Self-Consistent Coulomb Interactions from Embedded Dynamical Mean-Field Theory
Antik Sihi, Subhasish Mandal, Kristjan Haule
TL;DR
This work establishes a self-consistent, first-principles framework to determine the screened Coulomb interaction $U$ within embedded dynamical mean-field theory (eDMFT), incorporating vertex corrections through constrained DMFT (cDMFT) in the same many-body formalism used for electronic structure. By computing $U$ from local charging energies via $U_S - \alpha J_S = E[N+1] - 2E[N] + E[N-1]$ and treating all correlated sites in a supercell as quantum impurities except a central constrained one, the method yields self-consistent screening that reproduces experimental spectral functions across wide 3$d$–5$d$ materials, including metals, Mott insulators, and altermagnets.
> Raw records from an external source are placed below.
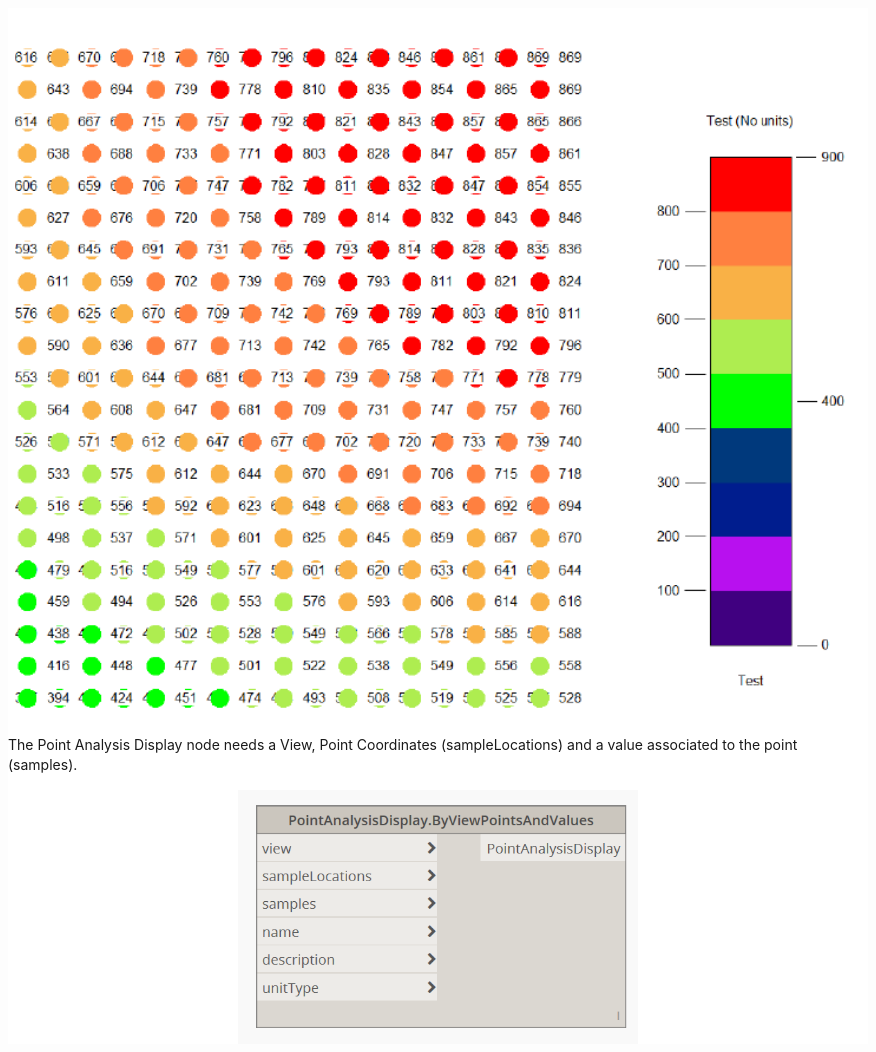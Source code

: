 <img src="/scripts/img/pa1.png" width="900"> 

The Point Analysis Display node needs a View, Point Coordinates (sampleLocations) and a value associated to the point (samples). 

<img src="/scripts/img/pa2.png" width="400" style="display:block; margin-left: auto; margin-right: auto;"> 

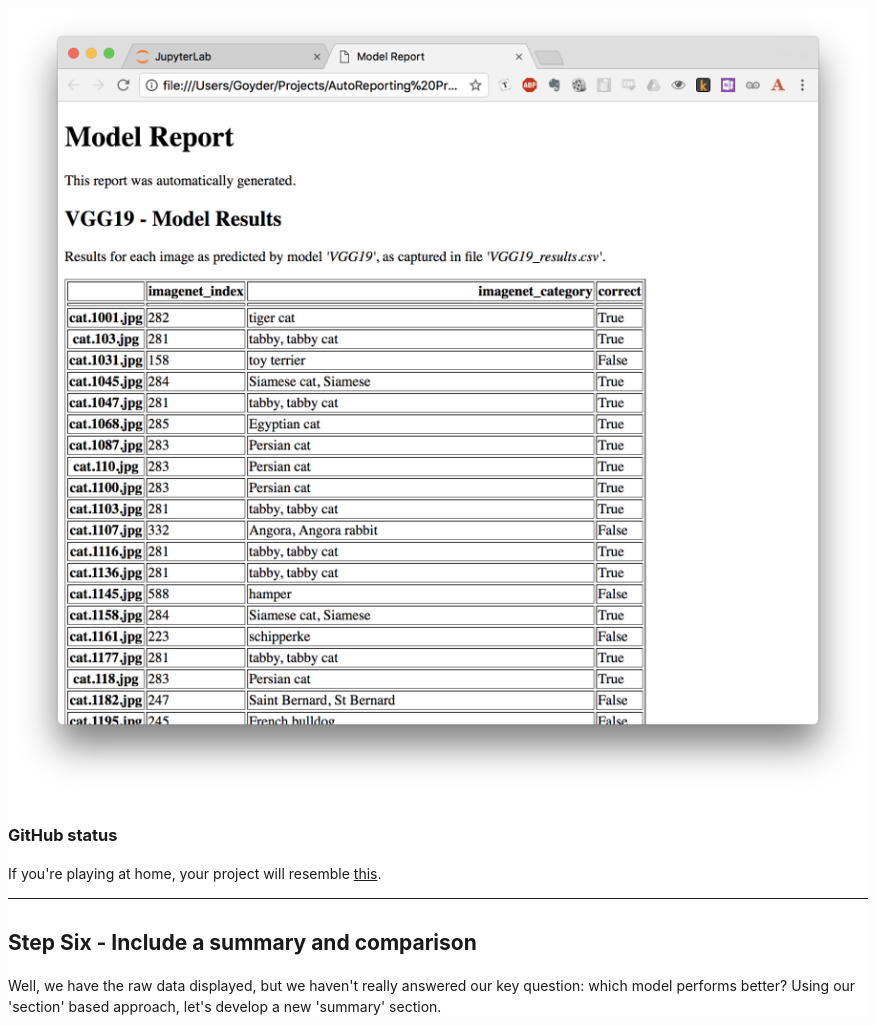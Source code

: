 <img src="static/OutputWithTables.png">

### GitHub status

If you're playing at home, your project will resemble [this](https://github.com/goyder/autoreporting/tree/f64e986b0775df694b3969a7271b9b1c9814b613).

---

## Step Six - Include a summary and comparison

Well, we have the raw data displayed, but we haven't really answered our key question: which model performs better? Using our 'section' based approach, let's develop a new 'summary' section. 
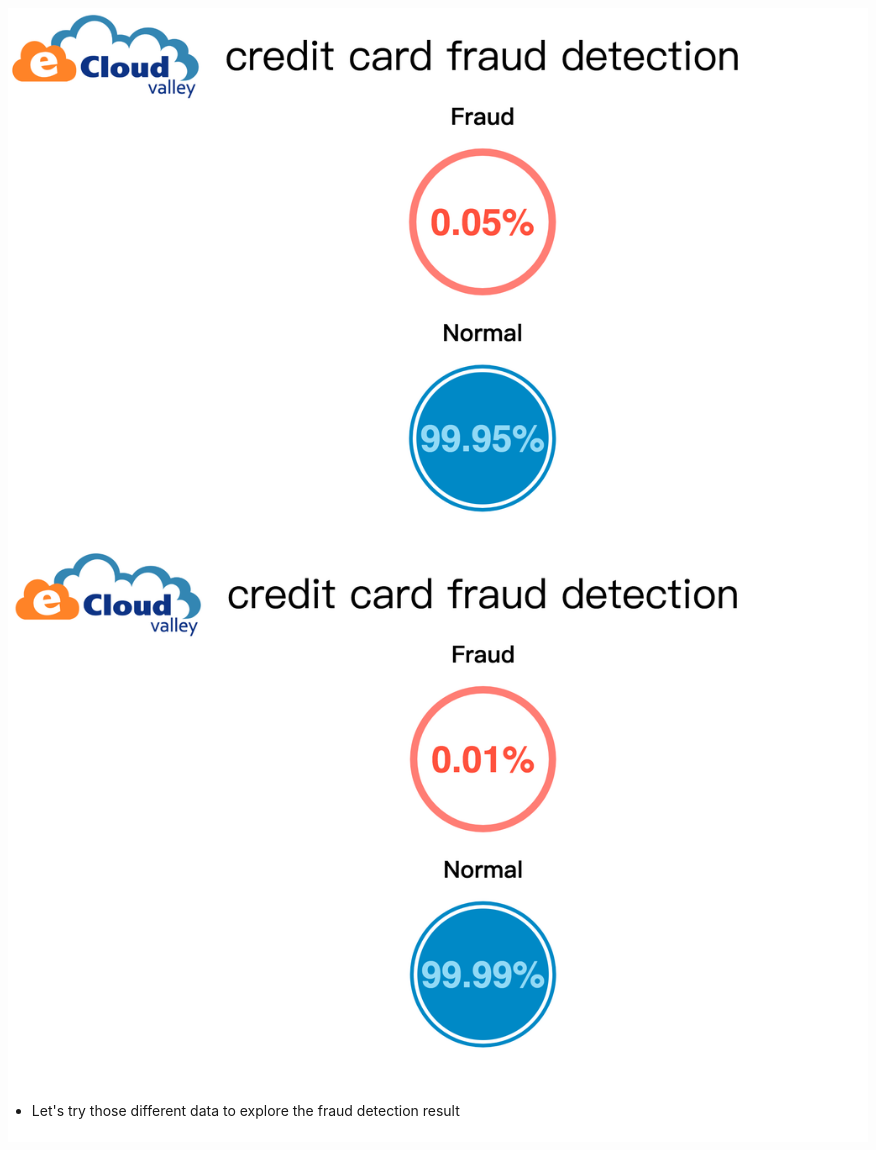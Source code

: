 ![demo13.png](./images/demo13.png) <br> <br>
![demo14.png](./images/demo14.png) <br> <br>
* Let's try those different data to explore the fraud detection result<br><br>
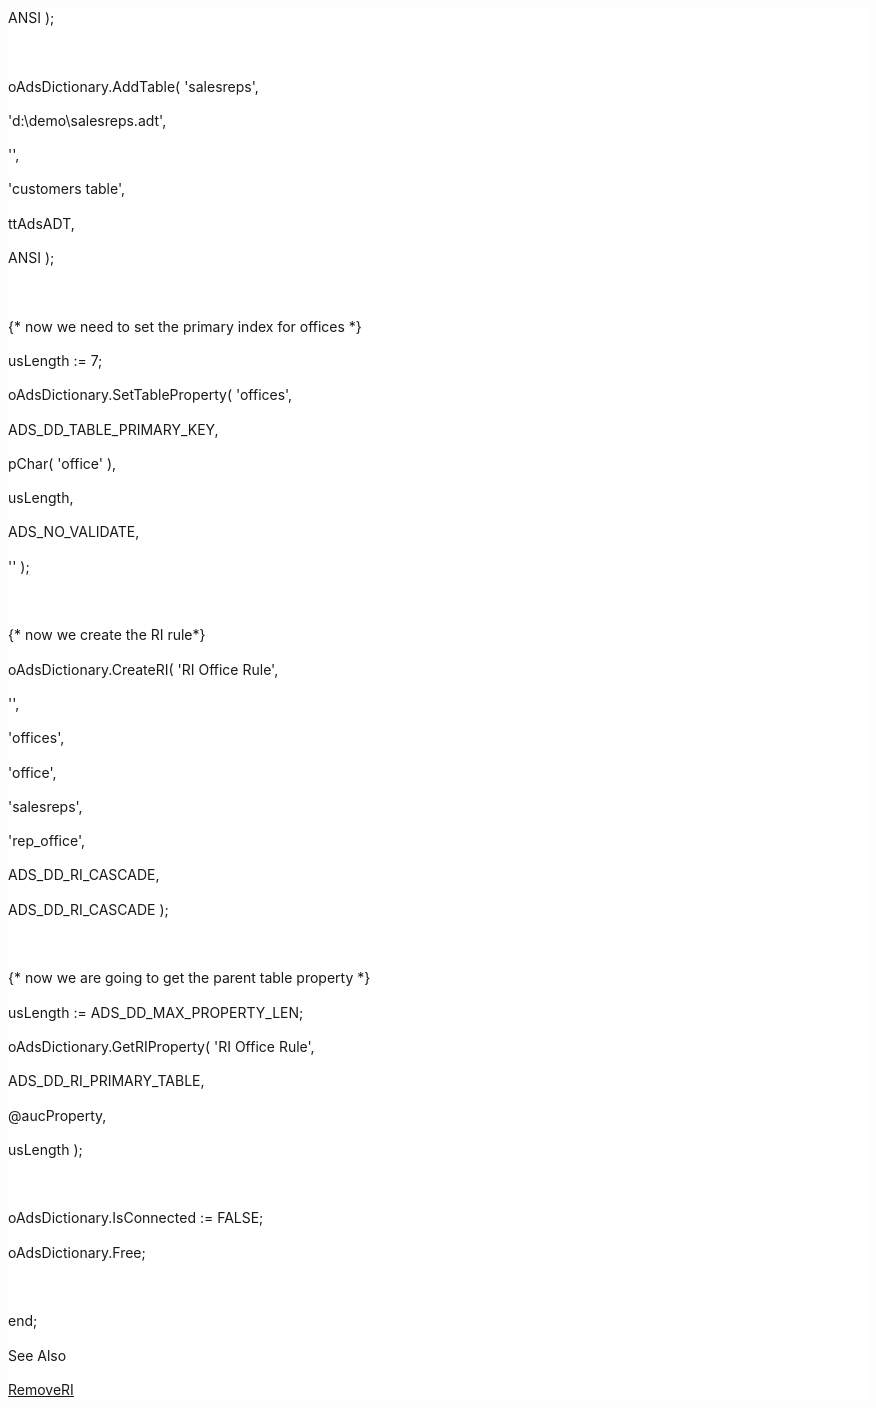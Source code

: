ANSI );

 

oAdsDictionary.AddTable( 'salesreps',

'd:\demo\salesreps.adt',

'',

'customers table',

ttAdsADT,

ANSI );

 

{\* now we need to set the primary index for offices \*}

usLength := 7;

oAdsDictionary.SetTableProperty( 'offices',

ADS\_DD\_TABLE\_PRIMARY\_KEY,

pChar( 'office' ),

usLength,

ADS\_NO\_VALIDATE,

'' );

 

{\* now we create the RI rule\*}

oAdsDictionary.CreateRI( 'RI Office Rule',

'',

'offices',

'office',

'salesreps',

'rep\_office',

ADS\_DD\_RI\_CASCADE,

ADS\_DD\_RI\_CASCADE );

 

{\* now we are going to get the parent table property \*}

usLength := ADS\_DD\_MAX\_PROPERTY\_LEN;

oAdsDictionary.GetRIProperty( 'RI Office Rule',

ADS\_DD\_RI\_PRIMARY\_TABLE,

@aucProperty,

usLength );

 

oAdsDictionary.IsConnected := FALSE;

oAdsDictionary.Free;

 

end;

See Also

[RemoveRI](ade_removeri.htm)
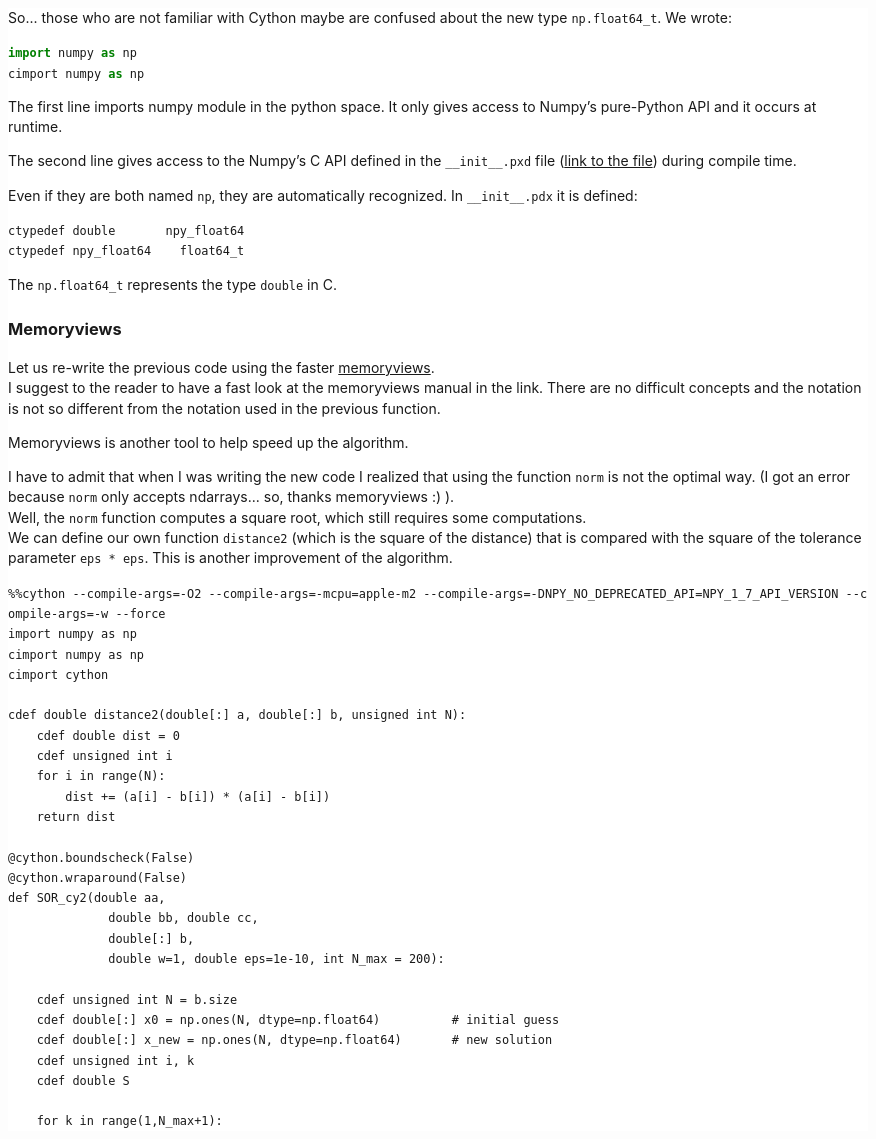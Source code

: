 So... those who are not familiar with Cython maybe are confused about the new type `np.float64_t`. We wrote: 
```python
import numpy as np
cimport numpy as np  
```  
The first line imports numpy module in the python space. 
It only gives access to Numpy’s pure-Python API and it occurs at runtime.

The second line gives access to the Numpy’s C API defined in the `__init__.pxd` file ([link to the file](https://github.com/cython/cython/blob/master/Cython/Includes/numpy/__init__.pxd)) during compile time.  

Even if they are both named `np`, they are automatically recognized.
In `__init__.pdx` it is defined:
```
ctypedef double       npy_float64
ctypedef npy_float64    float64_t
``` 
The `np.float64_t` represents the type `double` in C.

### Memoryviews

Let us re-write the previous code using the faster [memoryviews](https://cython.readthedocs.io/en/latest/src/userguide/memoryviews.html).   
I suggest to the reader to have a fast look at the memoryviews manual in the link. There are no difficult concepts and the notation is not so different from the notation used in the previous function. 

Memoryviews is another tool to help speed up the algorithm.

I have to admit that when I was writing the new code I realized that using the function `norm` is not the optimal way. (I got an error because `norm` only accepts ndarrays... so, thanks memoryviews :)  ).  
Well, the `norm` function computes a square root, which still requires some computations.  
We can define our own function `distance2` (which is the square of the distance) that is compared with the square of the tolerance parameter `eps * eps`. This is another improvement of the algorithm.


```cython
%%cython --compile-args=-O2 --compile-args=-mcpu=apple-m2 --compile-args=-DNPY_NO_DEPRECATED_API=NPY_1_7_API_VERSION --compile-args=-w --force
import numpy as np
cimport numpy as np
cimport cython

cdef double distance2(double[:] a, double[:] b, unsigned int N):
    cdef double dist = 0
    cdef unsigned int i 
    for i in range(N):
        dist += (a[i] - b[i]) * (a[i] - b[i])
    return dist

@cython.boundscheck(False)
@cython.wraparound(False)
def SOR_cy2(double aa, 
              double bb, double cc, 
              double[:] b, 
              double w=1, double eps=1e-10, int N_max = 200):
    
    cdef unsigned int N = b.size    
    cdef double[:] x0 = np.ones(N, dtype=np.float64)          # initial guess
    cdef double[:] x_new = np.ones(N, dtype=np.float64)       # new solution
    cdef unsigned int i, k
    cdef double S
    
    for k in range(1,N_max+1):
```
The cDMFT-$U$ values are systematically larger than those from cDFT or cRPA, with a distinct separation between metals and insulators and enhanced transferability within material families, thereby improving the predictive power of DFT+DMFT and its extensions. Across NiO, V$_2$O$_3$, MnTe, FeSe, RuO$_2$, SrIrO$_3$, and related compounds, the approach achieves excellent agreement with photoemission and ARPES data, capturing metal–insulator transitions and correlation-driven features that static schemes miss. This framework provides a robust, unified route for determining effective Coulomb interactions from first principles in strongly correlated materials.
Abstract
We develop a self-consistent first-principles framework for determining the screened Coulomb interaction strength (U) based on constrained dynamical mean-field theory (cDMFT). Unlike conventional approaches, this method incorporates essential vertex corrections within the same embedded-DMFT formalism used for the electronic structure calculation. Using the cDMFT-derived interaction strengths as input to embedded DMFT yields spectral functions in excellent agreement with photoemission experiments across a wide range of materials, spanning 3d to 5d transition-metal compounds, including correlated metals, Mott insulators, altermagnets, and unconventional superconductors. This unified many-body framework establishes a systematic first-principles route for determining interaction strengths in correlated materials and substantially enhances the predictive power of DFT+DMFT and its extensions.